Right here Are Some Truths To Keep away from Corporate Taxes – ITEP

In 2020, the pandemic killed hundreds of thousands of Americans and unemployment rose to levels not seen since the Bureau of Labor Statistics began collecting data in the 1940s.

Even so, Amazon’s profits surged to $ 20 billion last year as people switched to online shopping. But the company then paid only 9.4 percent of its profits in federal corporate taxes 2018 zero and 2019 around 1 percent. The effective federal corporate tax rate over three years was only 4.3 percent on profits of $ 44.7 billion. That is far from the statutory rate of 21 percent.

Netflix’s profits soared to $ 2.8 billion in 2020 as people walked less and instead watched more TV at home. Still, after paying, the company paid less than 1% of those profits in federal corporate income taxes nothing in 2018 and about 1 percent in 2019. Over those three years, Netflix paid an effective aggregate rate of 0.4 percent on profits of $ 5.3 billion. Here, too, not anywhere near the statutory rate of 21 percent.

Late last week, we learned that Zoom, the video conferencing platform that has become ubiquitous for meetings, saw profits grow 4,000 percent over the past year. However, the company did not pay federal corporate income tax for 2020.

Zoom, Amazon and Netflix are not alone. The pandemic has hit many businesses, large and small, badly, and many have reported losses over the past year. But some with profits – even some with record profits from the pandemic – avoided paying corporation tax on those profits. So far, my colleagues have found more than 50 S&P 500 companies that reported profits but paid no corporation tax in the past year – a year when our lives depended on public funding for testing, research, and distribution of vaccines.

Here are some truths about avoiding corporate taxes.
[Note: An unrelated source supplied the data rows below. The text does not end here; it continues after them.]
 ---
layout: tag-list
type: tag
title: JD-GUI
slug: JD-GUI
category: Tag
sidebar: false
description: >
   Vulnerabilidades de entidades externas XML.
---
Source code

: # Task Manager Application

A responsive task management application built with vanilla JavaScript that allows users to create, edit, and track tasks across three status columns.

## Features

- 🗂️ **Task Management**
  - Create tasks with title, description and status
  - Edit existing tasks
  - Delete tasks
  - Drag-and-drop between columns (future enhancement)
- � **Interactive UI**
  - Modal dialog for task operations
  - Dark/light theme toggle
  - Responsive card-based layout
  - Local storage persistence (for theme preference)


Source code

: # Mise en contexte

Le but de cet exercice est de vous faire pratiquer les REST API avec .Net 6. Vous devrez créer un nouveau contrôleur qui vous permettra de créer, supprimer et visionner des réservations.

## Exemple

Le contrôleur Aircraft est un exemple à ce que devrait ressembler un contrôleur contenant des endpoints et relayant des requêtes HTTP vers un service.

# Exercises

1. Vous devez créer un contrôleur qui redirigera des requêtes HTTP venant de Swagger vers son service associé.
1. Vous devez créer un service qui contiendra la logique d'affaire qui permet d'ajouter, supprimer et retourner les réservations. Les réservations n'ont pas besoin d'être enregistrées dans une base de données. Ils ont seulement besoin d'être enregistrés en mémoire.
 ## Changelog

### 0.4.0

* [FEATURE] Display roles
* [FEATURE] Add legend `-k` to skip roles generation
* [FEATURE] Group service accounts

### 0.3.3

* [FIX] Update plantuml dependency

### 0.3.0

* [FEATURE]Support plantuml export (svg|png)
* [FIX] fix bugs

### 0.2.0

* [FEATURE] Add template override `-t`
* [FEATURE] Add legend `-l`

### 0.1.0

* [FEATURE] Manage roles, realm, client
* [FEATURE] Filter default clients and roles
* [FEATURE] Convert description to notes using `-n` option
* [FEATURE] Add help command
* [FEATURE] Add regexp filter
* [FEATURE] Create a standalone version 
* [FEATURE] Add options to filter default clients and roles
  • First, the legislature could address this, but has chosen not to. We were all well aware of the corporate tax avoidance crisis when Congress drafted a major overhaul of the tax code signed by former President Trump in 2017. The above numbers are the result of this new law in the first three years.
  • Second, tax avoidance is not due to the current economic crisis. Corporate income tax is a tax on corporate profits. Companies that do not benefit are not affected. Switching off special breaks and loopholes would not harm the companies damaged by the pandemic.
  • Third, corporate tax evasion harms ordinary Americans by reducing resources for health care, road repairs, and other essentials. Trump administration officials claimed their business interruptions would boost the economy. In fact, GDP growth in the first two years of the law was 2.9 percent and 2.2 percent, similar to or well below 2015 levels. Proponents of the breaks also argued that the benefits would be passed on to workers, reducing salaries would increase by $ 4,000 to $ 9,000. This never happened, and the Congressional Research Service found that $ 1 trillion was instead used on share buybacks, which especially enrich wealthy shareholders.
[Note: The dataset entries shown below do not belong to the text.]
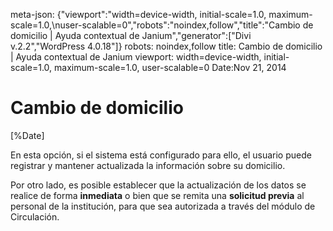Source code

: meta-json: {"viewport":"width=device-width, initial-scale=1.0, maximum-scale=1.0,\nuser-scalable=0","robots":"noindex,follow","title":"Cambio de domicilio | Ayuda contextual de Janium","generator":["Divi v.2.2","WordPress 4.0.18"]}
robots: noindex,follow
title: Cambio de domicilio | Ayuda contextual de Janium
viewport: width=device-width, initial-scale=1.0, maximum-scale=1.0, user-scalable=0
Date:Nov 21, 2014
# Cambio de domicilio

[%Date]

En esta opción, si el sistema está configurado para
ello, el usuario puede registrar y mantener actualizada la información
sobre su domicilio.

Por otro lado, es posible establecer que la
actualización de los datos se realice de forma **inmediata** o bien que
se remita una **solicitud previa** al personal de la institución, para
que sea autorizada a través del módulo de Circulación.
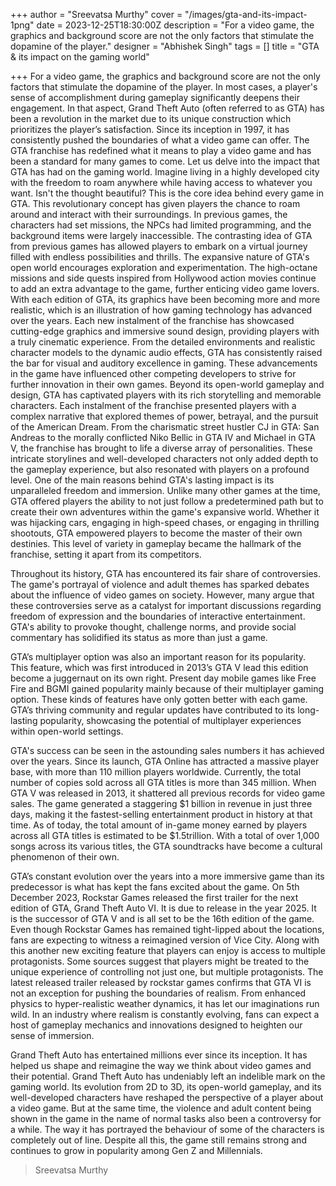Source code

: +++
author = "Sreevatsa Murthy"
cover = "/images/gta-and-its-impact-1png"
date = 2023-12-25T18:30:00Z
description = "For a video game, the graphics and background score are not the only factors that stimulate the dopamine of the player."
designer = "Abhishek Singh"
tags = []
title = "GTA & its impact on the gaming world"

+++
For a video game, the graphics and background score are not the only factors that stimulate the dopamine of the player. In most cases, a player's sense of accomplishment during gameplay significantly deepens their engagement. In that aspect, Grand Theft Auto (often referred to as GTA) has been a revolution in the market due to its unique construction which prioritizes the player’s satisfaction. Since its inception in 1997, it has consistently pushed the boundaries of what a video game can offer. The GTA franchise has redefined what it means to play a video game and has been a standard for many games to come. Let us delve into the impact that GTA has had on the gaming world.
Imagine living in a highly developed city with the freedom to roam anywhere while having access to whatever you want. Isn't the thought beautiful? This is the core idea behind every game in GTA.  This revolutionary concept has given players the chance to roam around and interact with their surroundings. In previous games, the characters had set missions, the NPCs had limited programming, and the background items were largely inaccessible.
The contrasting idea of GTA from previous games has allowed players to embark on a virtual journey filled with endless possibilities and thrills. The expansive nature of GTA's open world encourages exploration and experimentation. The high-octane missions and side quests inspired from Hollywood action movies continue to add an extra advantage to the game, further enticing video game lovers. 
With each edition of GTA, its graphics have been becoming more and more realistic, which is an illustration of how gaming technology has advanced over the years. Each new instalment of the franchise has showcased cutting-edge graphics and immersive sound design, providing players with a truly cinematic experience. From the detailed environments and realistic character models to the dynamic audio effects, GTA has consistently raised the bar for visual and auditory excellence in gaming. These advancements in the game have influenced other competing developers to strive for further innovation in their own games.
Beyond its open-world gameplay and design, GTA has captivated players with its rich storytelling and memorable characters. Each instalment of the franchise presented players with a complex narrative that explored themes of power, betrayal, and the pursuit of the American Dream. From the charismatic street hustler CJ in GTA: San Andreas to the morally conflicted Niko Bellic in GTA IV and Michael in GTA V, the franchise has brought to life a diverse array of personalities. These intricate storylines and well-developed characters not only added depth to the gameplay experience, but also resonated with players on a profound level.
One of the main reasons behind GTA's lasting impact is its unparalleled freedom and immersion. Unlike many other games at the time, GTA offered players the ability to not just follow a predetermined path but to create their own adventures within the game's expansive world. Whether it was hijacking cars, engaging in high-speed chases, or engaging in thrilling shootouts, GTA empowered players to become the master of their own destinies. This level of variety in gameplay became the hallmark of the franchise, setting it apart from its competitors.



Throughout its history, GTA has encountered its fair share of controversies. The game's portrayal of violence and adult themes has sparked debates about the influence of video games on society. However, many argue that these controversies serve as a catalyst for important discussions regarding freedom of expression and the boundaries of interactive entertainment. GTA's ability to provoke thought, challenge norms, and provide social commentary has solidified its status as more than just a game.

GTA’s multiplayer option was also an important reason for its popularity. This feature, which was first introduced in 2013’s GTA V lead this edition become a juggernaut on its own right. Present day mobile games like Free Fire and BGMI gained popularity mainly because of their multiplayer gaming option. These kinds of features have only gotten better with each game. GTA’s thriving community and regular updates have contributed to its long-lasting popularity, showcasing the potential of multiplayer experiences within open-world settings.

GTA's success can be seen in the astounding sales numbers it has achieved over the years. Since its launch, GTA Online has attracted a massive player base, with more than 110 million players worldwide. Currently, the total number of copies sold across all GTA titles is more than 345 million. When GTA V was released in 2013, it shattered all previous records for video game sales. The game generated a staggering $1 billion in revenue in just three days, making it the fastest-selling entertainment product in history at that time. As of today, the total amount of in-game money earned by players across all GTA titles is estimated to be $1.5trillion. With a total of over 1,000 songs across its various titles, the GTA soundtracks have become a cultural phenomenon of their own.

GTA’s constant evolution over the years into a more immersive game than its predecessor is what has kept the fans excited about the game. On 5th December 2023, Rockstar Games released the first trailer for the next edition of GTA, Grand Theft Auto VI. It is due to release in the year 2025. It is the successor of GTA V and is all set to be the 16th edition of the game. Even though Rockstar Games has remained tight-lipped about the locations, fans are expecting to witness a reimagined version of Vice City. Along with this another new exciting feature that players can enjoy is access to multiple protagonists. Some sources suggest that players might be treated to the unique experience of controlling not just one, but multiple protagonists. The latest released trailer released by rockstar games confirms that GTA VI is not an exception for pushing the boundaries of realism. From enhanced physics to hyper-realistic weather dynamics, it has let our imaginations run wild. In an industry where realism is constantly evolving, fans can expect a host of gameplay mechanics and innovations designed to heighten our sense of immersion.



Grand Theft Auto has entertained millions ever since its inception. It has helped us shape and reimagine the way we think about video games and their potential. Grand Theft Auto has undeniably left an indelible mark on the gaming world. Its evolution from 2D to 3D, its open-world gameplay, and its well-developed characters have reshaped the perspective of a player about a video game. But at the same time, the violence and adult content being shown in the game in the name of normal tasks also been a controversy for a while. The way it has portrayed the behaviour of some of the characters is completely out of line. Despite all this, the game still remains strong and continues to grow in popularity among Gen Z and Millennials.


> Sreevatsa Murthy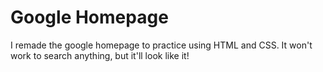 # Google Homepage

I remade the google homepage to practice using HTML and CSS. It won't work to search anything, but it'll look like it!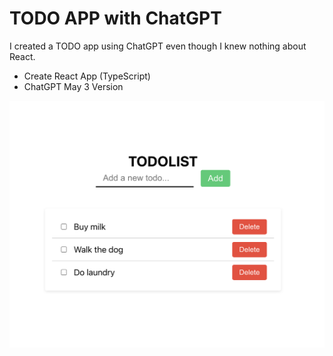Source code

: # TODO APP with ChatGPT

I created a TODO app using ChatGPT even though I knew nothing about React.

- Create React App (TypeScript)
- ChatGPT May 3 Version

![chatgpt-todo-app](./image//chatgpt-todo-app.png)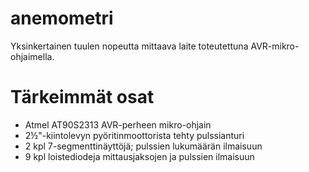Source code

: # anemometri
Yksinkertainen tuulen nopeutta mittaava laite toteutettuna AVR-mikro-ohjaimella.

# Tärkeimmät osat
- Atmel AT90S2313 AVR-perheen mikro-ohjain
- 2½"-kiintolevyn pyöritinmoottorista tehty pulssianturi
- 2 kpl 7-segmenttinäyttöjä; pulssien lukumäärän ilmaisuun
- 9 kpl loistediodeja mittausjaksojen ja pulssien ilmaisuun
We all need the things that the public sector offers. If corporate taxes are not paid, Americans will have less for what would help our communities. That means fewer repairs to our failing infrastructure, less investment in greening our economy, and less resources to help young people go to college.

This is especially important now as policy makers will soon be discussing what our nation can afford to improve our economy and health in the future.

While our research suggests that companies already have too many tax breaks, some lawmakers want to offer even more. Some lawmakers are suggesting expanding the corporate breaks in the Trump tax bill by making the expiring expense rule permanent and repealing some tax hikes related to interest deductions and research expenses that haven’t yet come into effect.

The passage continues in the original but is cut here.